The resemblance to Darkover is particularly noticeable in Kraith Vulcans' use of psionic devices and the hints of what the ancient, pre-Surak Vulcan "Top Of World" culture was like. The idea of a telepathic aristocracy, of leaders being those who could coordinate and channel other telepaths, and of pon farr originally being related to the blooming of a particular flower, are all similar to ideas found in Darkover.

Lichtenberg was also said in this article to have conceived Sime-Gen by combining Darkover elements with Star Trek's various Effects as noted in the book Star Trek Lives!.[10]

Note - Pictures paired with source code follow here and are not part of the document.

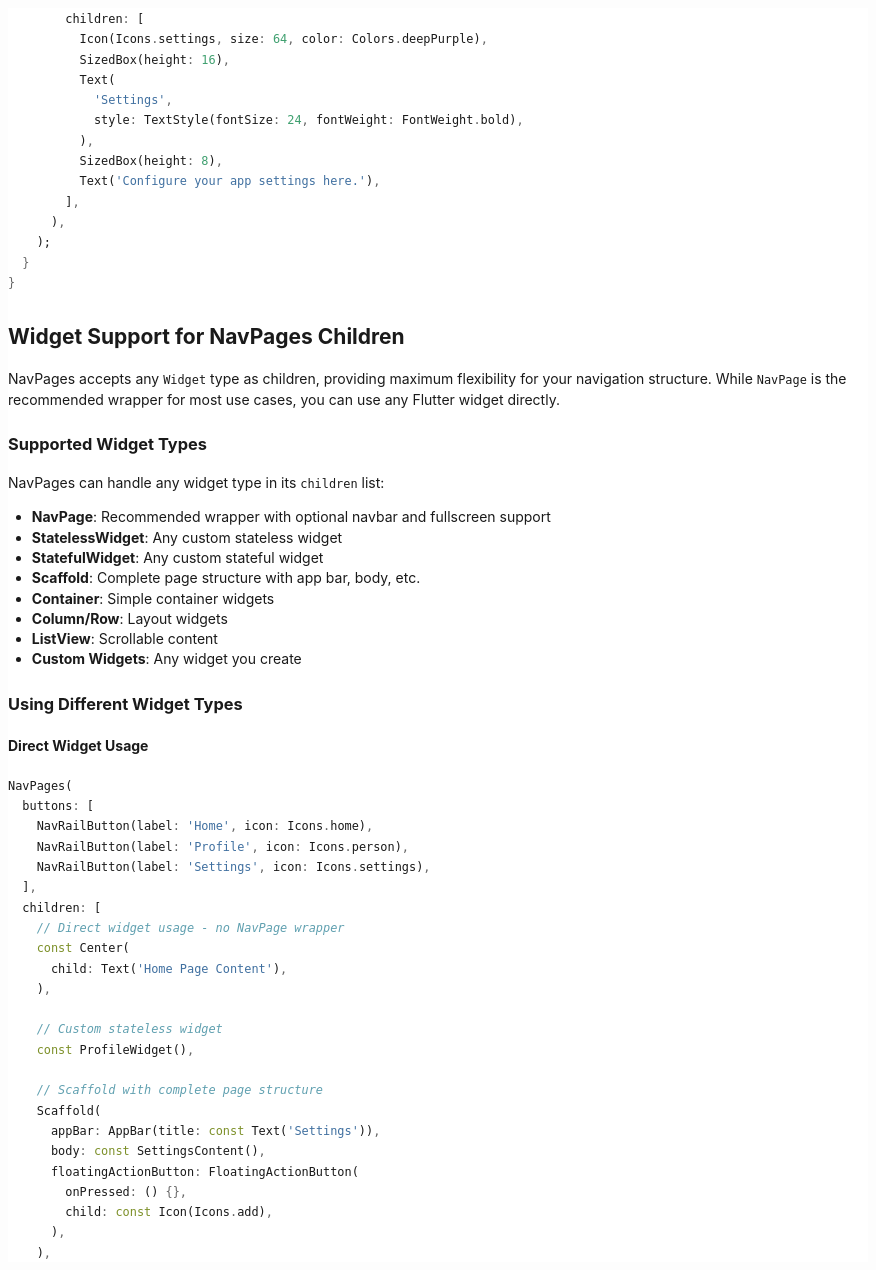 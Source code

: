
```dart
        children: [
          Icon(Icons.settings, size: 64, color: Colors.deepPurple),
          SizedBox(height: 16),
          Text(
            'Settings',
            style: TextStyle(fontSize: 24, fontWeight: FontWeight.bold),
          ),
          SizedBox(height: 8),
          Text('Configure your app settings here.'),
        ],
      ),
    );
  }
}
```

## Widget Support for NavPages Children

NavPages accepts any `Widget` type as children, providing maximum flexibility for your navigation structure. While `NavPage` is the recommended wrapper for most use cases, you can use any Flutter widget directly.

### Supported Widget Types

NavPages can handle any widget type in its `children` list:

- **NavPage**: Recommended wrapper with optional navbar and fullscreen support
- **StatelessWidget**: Any custom stateless widget
- **StatefulWidget**: Any custom stateful widget  
- **Scaffold**: Complete page structure with app bar, body, etc.
- **Container**: Simple container widgets
- **Column/Row**: Layout widgets
- **ListView**: Scrollable content
- **Custom Widgets**: Any widget you create

### Using Different Widget Types

#### Direct Widget Usage

```dart
NavPages(
  buttons: [
    NavRailButton(label: 'Home', icon: Icons.home),
    NavRailButton(label: 'Profile', icon: Icons.person),
    NavRailButton(label: 'Settings', icon: Icons.settings),
  ],
  children: [
    // Direct widget usage - no NavPage wrapper
    const Center(
      child: Text('Home Page Content'),
    ),
    
    // Custom stateless widget
    const ProfileWidget(),
    
    // Scaffold with complete page structure
    Scaffold(
      appBar: AppBar(title: const Text('Settings')),
      body: const SettingsContent(),
      floatingActionButton: FloatingActionButton(
        onPressed: () {},
        child: const Icon(Icons.add),
      ),
    ),
```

In the foreword to The Keeper's Price (1980), Marion Zimmer-Bradley played down the supposed relationship between Star Trek, Kraith and Darkover, claiming that Kraith originated as an independent paracosm of Lichtenberg's which she mapped onto Star Trek as a method of practice writing:

Not until women saw Star Trek did they start identifying themselves, just as young children did, with the heroes and heroines of that universe. They were too old to put on Vulcan ears and Enterprise T-shirts and play at being Spock, Kirk, Uhura, and their friends, so they wrote stories about them instead. And, in a wave of amateur fiction, completely unlike any phenomenon in science fiction history, these stories somehow got published in amateur magazines. There were hundreds of them; or let me amend that; there were thousands, though I have only read a few hundred. And when they were sated with Star Trek, many of them turned to Darkover. I don’t agree with Jacqueline Lichtenberg that ‘Darkover is just an advanced version of Star Trek for grownups.’ I was never that much of a Star Trek fan,[11] and not till after I knew Jacqueline did I ever learn much about the phenomenon of Star Trek fandom. Jacqueline, driven like myself, one of those who created her own fantasy world in her teens and transmuted it into a professional series as an adult, used Star Trek fandom, calculatedly (as I used the fanzines built around the old pulp fiction) as a way of learning her craft and getting her early writings in print...[12]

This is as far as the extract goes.